The Internet as a Vehicle for Economic and Political Transformation
Some scholars and technologists have argued that the Internet can foster broad-based prosperity and healthier democratic life. In The Wealth of Networks, legal scholar Yochai Benkler argues that the networked information economy, when supported by legal and institutional arrangements that keep communication networks open, interoperable, and conducive to commons-based production, can enable large numbers of individuals and loosely coordinated groups to create, share, and innovate on information and cultural goods in ways that broaden economic opportunity, enhance individual autonomy, and deepen democratic participation, making more egalitarian and participatory forms of both markets and politics practically attainable rather than merely utopian.
Now, we’ll discuss how the public sphere has changed, sociopolitical polarization, legal and constitutional developments, socio-economic and political shifts, plus the future of truth and self-government.
The Transformation of the Public Sphere
Lepore explains that the digital age reshaped the public arena without making politics more democratic. It blurred the distinction between the ruling class and the general populace and accelerated political shifts that were already underway. A version of civic engagement through discussion and reflection had already been replaced by one of consumption and influence. With the Internet, that model yielded to a view of citizenship characterized by the extreme individualism of blogging, posting, and tweeting—elements of a new culture of narcissism—and by the intense aggregation of the analysis of information, instruments of a new authoritarianism.

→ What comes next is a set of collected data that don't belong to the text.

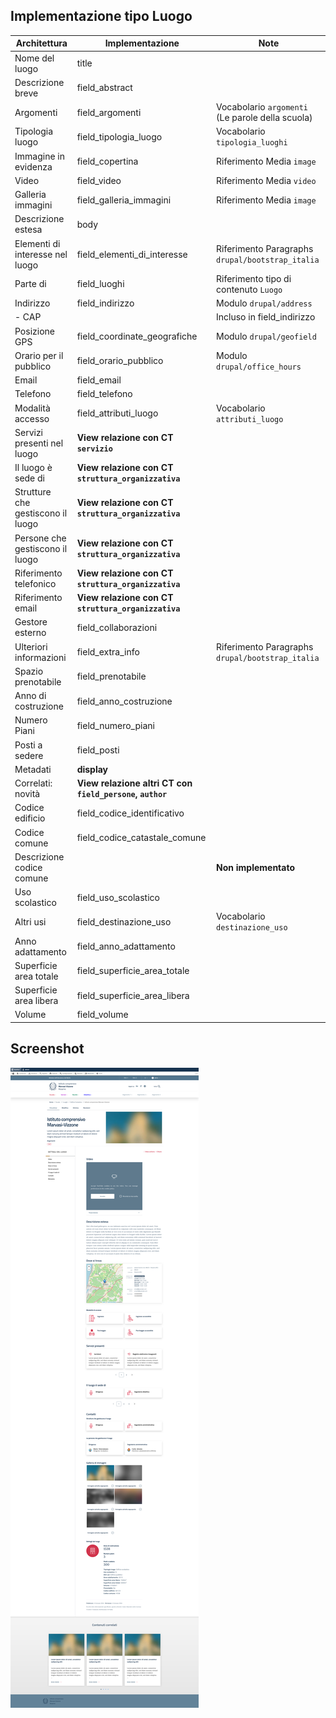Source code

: ## Implementazione tipo Luogo
| Architettura                      | Implementazione                                           | Note                                             |
|-----------------------------------|-----------------------------------------------------------|--------------------------------------------------|
| Nome del luogo                    | title                                                     |                                                  |
| Descrizione breve                 | field_abstract                                            |                                                  |
| Argomenti                         | field_argomenti                                           | Vocabolario `argomenti` (Le parole della scuola) |
| Tipologia luogo                   | field_tipologia_luogo                                     | Vocabolario `tipologia_luoghi`                   |
| Immagine in evidenza              | field_copertina                                           | Riferimento Media `image`                        |
| Video                             | field_video                                               | Riferimento Media `video`                        |
| Galleria immagini                 | field_galleria_immagini                                   | Riferimento Media `image`                        |
| Descrizione estesa                | body                                                      |                                                  |
| Elementi di interesse nel luogo   | field_elementi_di_interesse                               | Riferimento Paragraphs `drupal/bootstrap_italia` |
| Parte di                          | field_luoghi                                              | Riferimento tipo di contenuto `Luogo`            |
| Indirizzo                         | field_indirizzo                                           | Modulo `drupal/address`                          |
| - CAP                             |                                                           | Incluso in field_indirizzo                       |
| Posizione GPS                     | field_coordinate_geografiche                              | Modulo `drupal/geofield`                         |
| Orario per il pubblico            | field_orario_pubblico                                     | Modulo `drupal/office_hours`                     |
| Email                             | field_email                                               |                                                  |
| Telefono                          | field_telefono                                            |                                                  |
| Modalità accesso                  | field_attributi_luogo                                     | Vocabolario `attributi_luogo`                    |
| Servizi presenti nel luogo        | **View relazione con CT `servizio`**                      |                                                  |
| Il luogo è sede di                | **View relazione con CT `struttura_organizzativa`**       |                                                  |
| Strutture che gestiscono il luogo | **View relazione con CT `struttura_organizzativa`**       |                                                  |
| Persone che gestiscono il luogo   | **View relazione con CT `struttura_organizzativa`**       |                                                  |
| Riferimento telefonico            | **View relazione con CT `struttura_organizzativa`**       |                                                  |
| Riferimento email                 | **View relazione con CT `struttura_organizzativa`**       |                                                  |
| Gestore esterno                   | field_collaborazioni                                      |                                                  |
| Ulteriori informazioni            | field_extra_info                                          | Riferimento Paragraphs `drupal/bootstrap_italia` |
| Spazio prenotabile                | field_prenotabile                                         |                                                  |
| Anno di costruzione               | field_anno_costruzione                                    |                                                  |
| Numero Piani                      | field_numero_piani                                        |                                                  |
| Posti a sedere                    | field_posti                                               |                                                  |
| Metadati                          | **display**                                               |                                                  |
| Correlati: novità                 | **View relazione altri CT con `field_persone`, `author`** |                                                  |
| Codice edificio                   | field_codice_identificativo                               |                                                  |
| Codice comune                     | field_codice_catastale_comune                             |                                                  |
| Descrizione codice comune         |                                                           | **Non implementato**                             |
| Uso scolastico                    | field_uso_scolastico                                      |                                                  |
| Altri usi                         | field_destinazione_uso                                    | Vocabolario `destinazione_uso`                   |
| Anno adattamento                  | field_anno_adattamento                                    |                                                  |
| Superficie area totale            | field_superficie_area_totale                              |                                                  |
| Superficie area libera            | field_superficie_area_libera                              |                                                  |
| Volume                            | field_volume                                              |                                                  |

## Screenshot

![Screenshot Frontend](frontend.png "Screenshot risultato frontend")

(Shortform note: Historian Christopher Lasch was an early critic of the “culture of narcissism” in American public life. In his 1979 book of the same name, Lasch argued that the rise of consumerism and the decline of traditional values had led to a society in which individuals were more concerned with their own self-interest than with the common good. He argued that this shift had undermined the foundations of democracy by eroding the sense of shared purpose and civic engagement that had once characterized American society. Lasch’s analysis remains relevant today, as the rise of social media and the decline of traditional institutions have further exacerbated the trends he identified.)
Data collected online allowed websites, search engines, and eventually social media companies to profile "users" and—acting as companies selling products rather than as news organizations concerned with the public interest—to feed them only the news and views with which they agreed, and then to radicalize them. Gathering and analyzing data supplanted phone-based opinion polling.

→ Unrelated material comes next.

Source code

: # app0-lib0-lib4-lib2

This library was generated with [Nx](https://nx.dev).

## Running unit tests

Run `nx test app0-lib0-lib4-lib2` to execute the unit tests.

(Shortform note: In The Age of Surveillance Capitalism, Shoshana Zuboff uses internal documents and interviews to show how companies use data to shape what users see. She argues that this data-driven approach has made traditional phone polling less useful because it’s slower and less detailed.)
Polarization in Politics and Society
Governmental and Legal Developments
Lepore explains that conservatives used originalism to reinterpret the Constitution and shape the judiciary. Originalism is a method of interpreting the Constitution that aims to discover the document's meaning as it was initially understood and the original intentions of its founders. Conservatives thought that from the 1930s onward, liberals had dominated federal governance, academia, the media, and the judiciary. They believed a conservative uprising needed to seize those organizations or create alternatives. They executed this strategy with particular care in the judicial arena.
(Shortform note: Some legal scholars have argued that originalism is not inherently conservative. In his 2011 book Living Originalism, constitutional theorist Jack M. Balkin argues that originalism can be used to create a progressive constitutional order. He explains that the Constitution’s original meaning is not static but rather provides a framework for future generations to build upon. Balkin argues that this framework allows for the evolution of constitutional principles in response to changing social and political circumstances.)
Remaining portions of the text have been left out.